Scheduled to arrive in stores: July 4, 2007

Cover date: August 2007

Writer: Geoff Johns and Richard Donner
Penciller: Adam Kubert
Inker: Adam Kubert

"Last Son: Part Four"

Neal Bailey Reviewed by: Neal Bailey

Click to enlarge

Superman fades into the Phantom Zone, only to be brought back by Mon-El, who helps him focus himself.

Mon-El takes him to a prison in the Phantom Zone, Rozz, that was brought to the Zone when a projector exploded, entombing the prison in the Zone. Zod found the prison, where people are no longer Phantoms and yet still trapped in the Zone, and had Chris while working to create his escape. With Chris as a harbinger, they used his way through to get to Earth. Mon-El tells Superman that Chris has been abused.

Superman goes into the prison to explore, but Mon-El warns him about Dev-Em, a Kryptonian mass murderer. Superman goes in anyway.

Inside, Dev-Em attacks Superman, who fights back, but ultimately is about to fail. Mon-El smashes an unexpecting Dev-Em and saves Superman, nearly succumbing to lead poisoning (a Daxamite's weakness) before they escape to the Zone again.

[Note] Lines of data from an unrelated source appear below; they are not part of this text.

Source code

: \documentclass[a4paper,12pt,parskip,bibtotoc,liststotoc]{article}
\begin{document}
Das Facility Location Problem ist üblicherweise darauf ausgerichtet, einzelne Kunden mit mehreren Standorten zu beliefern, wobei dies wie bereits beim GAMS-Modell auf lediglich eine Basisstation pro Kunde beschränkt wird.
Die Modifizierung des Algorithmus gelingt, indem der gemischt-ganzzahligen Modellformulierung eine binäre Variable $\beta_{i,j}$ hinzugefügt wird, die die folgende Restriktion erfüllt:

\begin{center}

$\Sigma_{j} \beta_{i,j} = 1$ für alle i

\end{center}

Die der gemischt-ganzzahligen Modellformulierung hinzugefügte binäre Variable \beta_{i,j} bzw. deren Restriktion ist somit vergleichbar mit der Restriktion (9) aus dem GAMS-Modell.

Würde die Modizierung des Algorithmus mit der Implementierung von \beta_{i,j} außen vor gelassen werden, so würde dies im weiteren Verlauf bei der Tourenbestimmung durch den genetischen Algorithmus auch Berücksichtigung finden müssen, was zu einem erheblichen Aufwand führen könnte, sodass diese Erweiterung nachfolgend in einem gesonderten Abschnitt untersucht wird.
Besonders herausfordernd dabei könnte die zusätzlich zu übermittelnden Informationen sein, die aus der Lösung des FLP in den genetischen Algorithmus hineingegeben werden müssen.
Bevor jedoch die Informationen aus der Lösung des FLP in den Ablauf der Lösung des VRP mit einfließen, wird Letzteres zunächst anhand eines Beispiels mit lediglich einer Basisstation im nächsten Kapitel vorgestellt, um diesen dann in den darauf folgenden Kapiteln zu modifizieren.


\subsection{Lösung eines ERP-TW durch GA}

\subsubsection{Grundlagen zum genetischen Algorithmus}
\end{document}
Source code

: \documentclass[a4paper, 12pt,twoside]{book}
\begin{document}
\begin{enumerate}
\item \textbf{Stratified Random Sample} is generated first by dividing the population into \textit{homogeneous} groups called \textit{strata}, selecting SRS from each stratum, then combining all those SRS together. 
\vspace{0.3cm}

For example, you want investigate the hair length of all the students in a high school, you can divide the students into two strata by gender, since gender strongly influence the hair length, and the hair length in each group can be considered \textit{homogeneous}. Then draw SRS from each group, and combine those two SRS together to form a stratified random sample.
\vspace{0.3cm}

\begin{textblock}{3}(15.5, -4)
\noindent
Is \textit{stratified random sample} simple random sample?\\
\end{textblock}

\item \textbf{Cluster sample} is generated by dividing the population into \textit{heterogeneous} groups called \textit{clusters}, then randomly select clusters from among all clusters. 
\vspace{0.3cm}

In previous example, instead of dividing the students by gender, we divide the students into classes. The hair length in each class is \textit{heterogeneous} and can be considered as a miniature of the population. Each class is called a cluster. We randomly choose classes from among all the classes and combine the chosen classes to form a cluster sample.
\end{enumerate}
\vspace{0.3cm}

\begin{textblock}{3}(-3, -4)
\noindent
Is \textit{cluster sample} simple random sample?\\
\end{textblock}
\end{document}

Ursa taunts Lois Lane, threatening her. Zod backs her down, insisting that he's going to find out why Superman wants Lois above other humans. He moves forward, and Chris hits him with heat vision. Zod moves to discipline the child.

Lex Luthor stares at a giant blackboard filled with theories in a lab. Superman bursts in through a wall, grabbing Luthor and tells him to help stop Zod. Superman is hit with several blasts as Luthor reveals that he won't be teaming up with Superman, rather, Superman will be teaming up with Luthor's new revenge squad, The Parasite, Bizarro, and Metallo.

5Story - 5: Insert obligatory comment about how a comic should never take seven damned months from the time its last part was released, and how shamefully unprofessional that is: HERE. I won't blame, I'm sick of that. I won't call for heads, because they don't give a crap what I think in that regard, one would imagine. I'll just say that it's a slap in the face to people who pay their bills.

The editors caterwauled about it in a recent editorial. "What should we do?" while wringing their hands and saying that we fans are hip to the fill-in jive, ergo they can either delay us or throw us fill-ins. They neglect to indicate that it's a fine idea to just fire Adam Kubert and bring on another artist to finish this series in a timely fashion.

Why don't they do that? Why do they think they can't do that?

Because comics have become an elitist medium corrupted by a cult of personality. Face it. Beyond Superman, which I read because it's SUPERMAN, the character, I realize more and more that I wouldn't be reading Amazing Spider-Man if it weren't for loyalty to J. Mike Strackszsicsicszinski (Maybe I misspelled that). I stopped reading Wonder Woman when Greg Rucka left, and stopped reading Teen Titans now that Geoff Johns has. I will be giving up JLA soon, as Brad has fallen out of my favor in several ways, when actually, looking back, the story was semi-decent. I'll probably reconsider that.

The point I'm making here is that when an industry kowtows, and when its consumers kowtow to the personalities behind the book, the characters and the industries suffer.

The editors and publishers would call it (rightly) madness to remove the drawing power of the name from the covers of the books. That's a catch-22 there. You can't remove this cult of personality, and this cult of personality leads artists and writers to believe that they can do things like this. Jim Lee, Adam Kubert, it's the artists, not the writers, for the most part.

It started with a momentary cringe at Todd and Rob in the early nineties, and now it's become systemic, and it's driving me away from popular comic books.

BUT NEAL, so the masses and the artists would say. "Isn't this a great book? Isn't it great? Doesn't the art pop?"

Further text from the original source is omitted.